So I now have a name for this genre of fantasy--cozy fantasy. I have read things like it but didn't have a name.
Other reviewers have said it quite well--this is a very comfortable and comforting book, nothing challenging, all plot twists fully anticipated. Warm, likeable characters except for the few obvious villains. The romance is lesbian, which is by now not challenging either. The restaurant the retired adventurer Viv builds works its way up from an abandoned livery to a lively coffee bar, with the help of unlikely and oppressed employees with underappreciated talents When disaster strikes and it is burned down Viv has enough social credit to build it back better than ever. This is not a spoiler because there cannot be spoilers for this story.Two questions arise:
1) Why is this so incredibly popular? I get that. There's always a large audience for stories that are comforting and not challenging, and our times are so incredibly scary that there's simply no more room for dystopias. Those are all coming true. Now we want escape.
2) Why is this nominated for so many awards? This is a harder one. It's a writing exercise that got popular, not unlike Andy Weir's The Martian, but a whole lot of research and effort went into that work of fiction.
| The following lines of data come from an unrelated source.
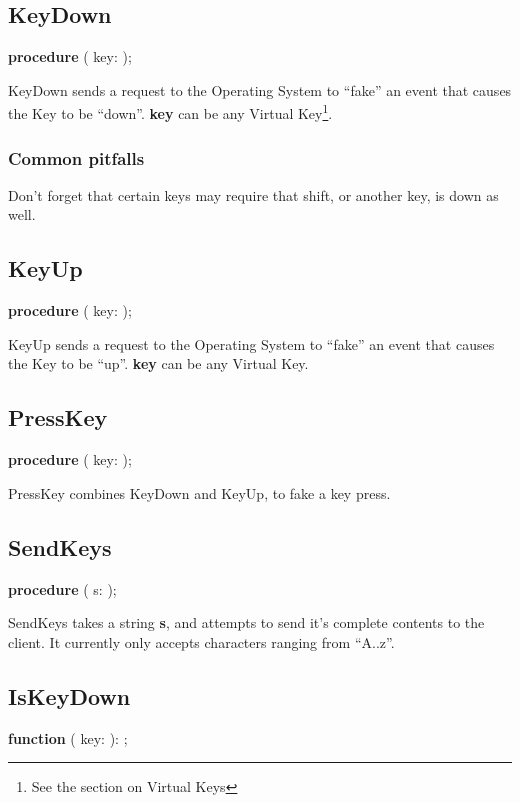 \documentclass[a4paper]{report}
\begin{document}
\subsection{KeyDown}

\textbf{procedure} {\color{blue}{KeyDown}}({\color{typeRed}
{key: }}{\color{typeGreen}{Word}});

KeyDown sends a request to the Operating System to ``fake'' an event that
causes the Key to be ``down''.
\textbf{key} can be any Virtual Key\footnote{See the section on Virtual Keys}.

\subsubsection{Common pitfalls}

Don't forget that certain keys may require that shift, or another key,
is down as well.

\subsection{KeyUp}
\textbf{procedure} {\color{blue}{KeyUp}}({\color{typeRed}
{key: }}{\color{typeGreen}{Word}});

KeyUp sends a request to the Operating System to ``fake'' an event that
causes the Key to be ``up''.
\textbf{key} can be any Virtual Key.

\subsection{PressKey}

\textbf{procedure} {\color{blue}{PressKey}}({\color{typeRed}
{key: }}{\color{typeGreen}{Word}});

PressKey combines KeyDown and KeyUp, to fake a key press.

\subsection{SendKeys}

\textbf{procedure} {\color{blue}{SendKEys}}({\color{typeRed}
{s: }}{\color{typeGreen}{String}});

SendKeys takes a string \textbf{s}, and attempts to send it's complete contents to
the client. It currently only accepts characters ranging from ``A..z''.

\subsection{IsKeyDown}
\textbf{function} {\color{blue}{PressKey}}({\color{typeRed}
{key: }}{\color{typeGreen}{Word}}): {\color{typeGreen}{Boolean}};
\end{document}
I've been playing with ChatGPT and it isn't quite up to writing Legends & Lattes yet, but we're maybe six months away. It is a well crafted story but there's not enough to it to justify the buzz.
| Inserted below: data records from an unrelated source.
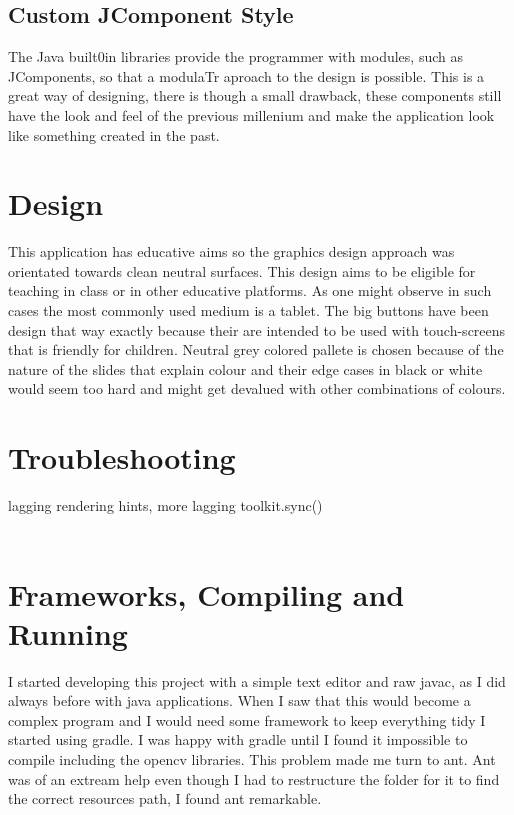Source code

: \documentclass[a4paper, 11pt]{paper}
\begin{document}
\subsection{Custom JComponent Style}
\indent\par
The Java built0in libraries provide the programmer with modules, such as JComponents,
so that a modulaTr aproach to the design is possible. This is a great way of designing, there is though a small drawback,
these components still have the look and feel of the previous millenium and make the application look like something created in the past.

\section{Design}
This application has educative aims so the graphics design approach was orientated towards clean neutral surfaces.
This design aims to be eligible for teaching in class or in other educative platforms. As one might observe in
such cases the most commonly used medium is a tablet. The big buttons have been design that way exactly because their are
intended to be used with touch-screens that is friendly for children.
Neutral grey colored pallete is chosen because of the nature of the slides that explain colour and their edge cases in black or
white would seem too hard and might get devalued with other combinations of colours.
\section{Troubleshooting}
\indent\par
lagging rendering hints, more lagging toolkit.sync()\\
\\

\section{Frameworks, Compiling and Running}
\indent\par
I started developing this project with a simple text editor and raw javac, as I did always before with java applications.
When I saw that this would become a complex program and I would need some framework to keep everything tidy I started using gradle.
I was happy with gradle until I found it impossible to compile including the opencv libraries. This problem made me turn to ant.
Ant was of an extream help even though I had to restructure the folder for it to find the correct resources path, I found ant remarkable.\\
\end{document}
A fatigue nomination maybe? Award committees are simply worn out with reading challenging, sound-the-alarm material and sorting out its merits? I would understand, I'm feeling that too. All the same, there is a good argument for critical acclaim to be different from popularity. Critics need to stake out a space to lift up difficult, experimental, or provocative work. In these times that's been lifting up stories of and by marginalized groups. Legends and Lattes will still manage to get banned by our latest round of conservative Christian bluenoses because it does not suit their reading of the Bible. Some might say that's enough. But there are still important stories to be told, and lightweight fantasy/romance novels don't need critical attention in order to get readers' attention.